● **Work request**:
Give back a single figure: the number of lines in the entries below that contain "html".

● **Supplied records**:
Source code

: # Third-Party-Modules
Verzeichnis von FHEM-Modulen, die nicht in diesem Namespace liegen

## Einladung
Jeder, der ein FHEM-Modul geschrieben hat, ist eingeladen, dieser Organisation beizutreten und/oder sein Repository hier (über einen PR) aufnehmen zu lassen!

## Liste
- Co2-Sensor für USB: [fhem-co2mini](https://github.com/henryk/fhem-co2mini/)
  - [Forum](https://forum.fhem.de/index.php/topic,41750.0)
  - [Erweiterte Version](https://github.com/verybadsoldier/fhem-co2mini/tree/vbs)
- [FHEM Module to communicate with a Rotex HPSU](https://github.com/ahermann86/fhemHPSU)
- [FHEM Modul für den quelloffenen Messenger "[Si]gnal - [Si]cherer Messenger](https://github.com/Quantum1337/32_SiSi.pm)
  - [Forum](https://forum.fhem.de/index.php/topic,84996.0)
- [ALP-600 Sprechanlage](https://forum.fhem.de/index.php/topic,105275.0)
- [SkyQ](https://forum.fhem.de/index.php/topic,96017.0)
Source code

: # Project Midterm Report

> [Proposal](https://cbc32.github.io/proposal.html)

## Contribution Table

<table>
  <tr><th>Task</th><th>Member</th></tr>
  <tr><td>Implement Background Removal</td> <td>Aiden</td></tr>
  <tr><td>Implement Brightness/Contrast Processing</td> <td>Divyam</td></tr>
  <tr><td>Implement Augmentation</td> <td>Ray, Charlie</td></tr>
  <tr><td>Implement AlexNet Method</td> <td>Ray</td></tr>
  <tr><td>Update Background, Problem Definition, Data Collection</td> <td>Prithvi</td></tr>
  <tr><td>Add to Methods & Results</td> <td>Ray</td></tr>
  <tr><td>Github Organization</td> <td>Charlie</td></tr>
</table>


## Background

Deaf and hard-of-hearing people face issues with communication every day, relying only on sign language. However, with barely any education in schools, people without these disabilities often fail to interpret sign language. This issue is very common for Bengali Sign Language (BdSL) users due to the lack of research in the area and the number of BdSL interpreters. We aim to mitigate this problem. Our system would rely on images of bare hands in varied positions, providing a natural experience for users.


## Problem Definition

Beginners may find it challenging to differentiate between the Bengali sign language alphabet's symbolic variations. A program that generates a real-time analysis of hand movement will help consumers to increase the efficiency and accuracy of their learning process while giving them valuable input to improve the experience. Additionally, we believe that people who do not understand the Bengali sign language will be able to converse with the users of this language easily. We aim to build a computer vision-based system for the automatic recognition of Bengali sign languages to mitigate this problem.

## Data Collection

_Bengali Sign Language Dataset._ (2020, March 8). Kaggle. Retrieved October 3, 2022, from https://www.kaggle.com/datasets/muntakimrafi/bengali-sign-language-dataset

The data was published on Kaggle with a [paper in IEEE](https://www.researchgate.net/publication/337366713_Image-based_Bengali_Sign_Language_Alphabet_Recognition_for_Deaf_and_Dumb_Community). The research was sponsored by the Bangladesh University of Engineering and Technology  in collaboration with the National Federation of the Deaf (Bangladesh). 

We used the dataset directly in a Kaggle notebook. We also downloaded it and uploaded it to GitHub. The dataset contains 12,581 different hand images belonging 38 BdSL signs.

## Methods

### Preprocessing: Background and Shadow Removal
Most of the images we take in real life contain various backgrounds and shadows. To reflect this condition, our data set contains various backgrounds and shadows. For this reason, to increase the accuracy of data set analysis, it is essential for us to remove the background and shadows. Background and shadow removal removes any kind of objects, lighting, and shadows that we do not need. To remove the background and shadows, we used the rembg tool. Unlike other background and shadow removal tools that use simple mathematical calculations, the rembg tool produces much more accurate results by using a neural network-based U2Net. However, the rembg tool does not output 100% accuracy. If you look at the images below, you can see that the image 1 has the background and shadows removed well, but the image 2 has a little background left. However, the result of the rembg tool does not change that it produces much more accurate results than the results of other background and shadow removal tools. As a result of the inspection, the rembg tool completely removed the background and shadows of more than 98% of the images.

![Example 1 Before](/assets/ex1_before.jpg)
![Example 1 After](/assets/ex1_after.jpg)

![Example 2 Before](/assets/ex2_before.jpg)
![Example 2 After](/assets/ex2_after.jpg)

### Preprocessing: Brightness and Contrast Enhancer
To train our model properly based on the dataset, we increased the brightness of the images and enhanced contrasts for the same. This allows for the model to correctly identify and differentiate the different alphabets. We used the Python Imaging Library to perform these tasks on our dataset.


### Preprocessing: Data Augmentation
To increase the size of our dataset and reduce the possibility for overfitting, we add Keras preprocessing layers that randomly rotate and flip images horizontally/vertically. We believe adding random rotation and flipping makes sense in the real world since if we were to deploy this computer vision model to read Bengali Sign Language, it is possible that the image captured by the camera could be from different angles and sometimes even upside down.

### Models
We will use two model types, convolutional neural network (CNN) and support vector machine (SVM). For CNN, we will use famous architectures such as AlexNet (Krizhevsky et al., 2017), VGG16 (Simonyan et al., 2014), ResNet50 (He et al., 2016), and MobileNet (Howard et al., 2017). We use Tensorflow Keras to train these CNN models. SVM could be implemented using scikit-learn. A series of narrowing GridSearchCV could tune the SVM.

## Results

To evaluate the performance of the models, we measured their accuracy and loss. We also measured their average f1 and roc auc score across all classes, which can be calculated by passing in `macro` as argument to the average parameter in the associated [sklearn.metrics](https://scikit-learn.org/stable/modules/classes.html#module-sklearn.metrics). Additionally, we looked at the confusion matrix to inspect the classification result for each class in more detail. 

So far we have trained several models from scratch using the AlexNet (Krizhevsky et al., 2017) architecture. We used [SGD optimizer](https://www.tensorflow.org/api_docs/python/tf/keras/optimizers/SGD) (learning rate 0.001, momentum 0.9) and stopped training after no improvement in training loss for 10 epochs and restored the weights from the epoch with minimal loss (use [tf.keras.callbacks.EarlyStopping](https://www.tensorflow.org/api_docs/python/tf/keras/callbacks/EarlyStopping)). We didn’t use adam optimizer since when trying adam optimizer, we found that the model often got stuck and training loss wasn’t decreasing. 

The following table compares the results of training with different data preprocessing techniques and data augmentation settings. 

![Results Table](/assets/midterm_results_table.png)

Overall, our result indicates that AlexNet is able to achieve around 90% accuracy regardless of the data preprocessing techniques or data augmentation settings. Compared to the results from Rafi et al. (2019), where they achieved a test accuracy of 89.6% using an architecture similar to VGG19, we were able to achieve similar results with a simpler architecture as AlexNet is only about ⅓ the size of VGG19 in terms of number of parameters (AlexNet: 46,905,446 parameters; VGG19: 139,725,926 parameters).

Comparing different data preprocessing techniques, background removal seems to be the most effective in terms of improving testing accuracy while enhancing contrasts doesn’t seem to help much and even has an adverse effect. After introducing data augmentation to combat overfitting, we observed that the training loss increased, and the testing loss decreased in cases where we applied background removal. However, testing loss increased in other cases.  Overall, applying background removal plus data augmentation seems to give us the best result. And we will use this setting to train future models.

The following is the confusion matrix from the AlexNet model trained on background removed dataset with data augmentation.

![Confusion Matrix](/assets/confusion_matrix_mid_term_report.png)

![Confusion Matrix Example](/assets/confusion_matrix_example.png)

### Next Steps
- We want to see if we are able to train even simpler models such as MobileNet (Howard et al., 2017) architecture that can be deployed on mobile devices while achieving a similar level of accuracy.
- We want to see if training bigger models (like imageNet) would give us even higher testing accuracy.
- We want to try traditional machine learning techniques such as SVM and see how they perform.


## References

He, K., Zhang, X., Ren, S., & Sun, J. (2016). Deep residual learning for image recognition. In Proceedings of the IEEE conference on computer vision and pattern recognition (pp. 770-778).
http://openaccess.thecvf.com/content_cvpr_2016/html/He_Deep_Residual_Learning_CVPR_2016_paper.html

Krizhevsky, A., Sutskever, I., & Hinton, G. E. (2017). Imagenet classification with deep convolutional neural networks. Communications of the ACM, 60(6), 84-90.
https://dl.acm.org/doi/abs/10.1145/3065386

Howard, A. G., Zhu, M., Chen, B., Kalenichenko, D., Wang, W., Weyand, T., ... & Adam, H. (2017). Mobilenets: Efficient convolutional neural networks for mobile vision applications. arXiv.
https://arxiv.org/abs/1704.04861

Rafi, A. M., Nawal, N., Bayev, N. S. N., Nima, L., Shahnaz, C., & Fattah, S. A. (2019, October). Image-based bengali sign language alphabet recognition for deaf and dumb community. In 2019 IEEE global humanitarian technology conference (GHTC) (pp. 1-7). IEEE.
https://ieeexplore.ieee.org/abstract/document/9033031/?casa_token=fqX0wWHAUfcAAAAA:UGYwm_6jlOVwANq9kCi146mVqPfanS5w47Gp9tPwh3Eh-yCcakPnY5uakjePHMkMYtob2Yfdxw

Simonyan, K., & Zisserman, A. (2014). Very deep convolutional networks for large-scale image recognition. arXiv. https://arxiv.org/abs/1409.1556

● **Finished exercise**:
3